Episode #101H Duration: 56:16 STEREO TVPG
Veteran polar explorer, Tim Jarvis, is on a mission to discover exactly what happened on the most famous survival story in expedition history - Sir Ernest Shackleton's 800 nautical mile boat journey across the Southern Ocean and deadly mountain crossing of South Georgia. He's recruited five of the world's toughest explorers to wear 1914 clothes, eat basic rations and sail in a perfect replica of the tiny wooden boat Shackleton travelled in. They launch from Elephant Island but are hit by a fierce storm. As the crew battle freezing temperatures, a leaking boat and sea-sickness they lose all contact with their tracking vessel and suddenly find themselves in their worst nightmare: lost at sea.
Episode #102H Duration: 56:46 STEREO TVPG
Battered by storms and blinded by thick fog, world record speed sailor and renowned racing skipper Paul Larsen attempts to navigate the notorious Southern Ocean using only a sextant and compass. And extreme filmmaker Ed Wardle risks all to pick up where Shackleton's cameraman left off and record for the first time, how Shackleton and his men managed to survive against all the odds.

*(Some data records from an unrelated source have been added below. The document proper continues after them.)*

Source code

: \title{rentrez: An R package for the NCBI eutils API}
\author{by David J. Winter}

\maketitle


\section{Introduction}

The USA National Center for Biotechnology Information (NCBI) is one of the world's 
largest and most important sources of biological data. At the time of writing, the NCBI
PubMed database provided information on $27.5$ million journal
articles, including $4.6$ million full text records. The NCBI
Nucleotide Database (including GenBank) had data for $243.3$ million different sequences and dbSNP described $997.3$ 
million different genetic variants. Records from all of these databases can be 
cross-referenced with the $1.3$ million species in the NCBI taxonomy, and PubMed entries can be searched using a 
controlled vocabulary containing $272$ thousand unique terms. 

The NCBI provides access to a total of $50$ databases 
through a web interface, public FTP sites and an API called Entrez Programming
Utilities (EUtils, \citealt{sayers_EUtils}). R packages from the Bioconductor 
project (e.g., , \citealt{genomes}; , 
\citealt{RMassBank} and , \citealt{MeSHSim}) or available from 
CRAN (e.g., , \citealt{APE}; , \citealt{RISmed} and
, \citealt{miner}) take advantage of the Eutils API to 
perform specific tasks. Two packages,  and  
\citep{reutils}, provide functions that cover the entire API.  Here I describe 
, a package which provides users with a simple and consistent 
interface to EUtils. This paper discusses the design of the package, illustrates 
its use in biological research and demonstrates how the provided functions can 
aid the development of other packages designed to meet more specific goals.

Episode #103H Duration: 56:46 STEREO TVPG
Following the successful sea crossing from Elephant Island, Tim Jarvis must now traverse the mountains of South Georgia to complete his re-enactment of Shackleton's 'double'. But injury, illness and bad weather are against him -- the carefully picked team of eight shrinks to just three, leaving Tim, Royal Marine Baz Gray and sailor Paul Larsen to finish the job. Racing through a narrow weather window, and without a proper support team, they battle high winds, bad visibility, deadly crevasse fields and impossible climbs - even reliving Shackleton's famous glissade down the Tridents -- to finally reach their goal Stromness, and walk in to a hero's welcome.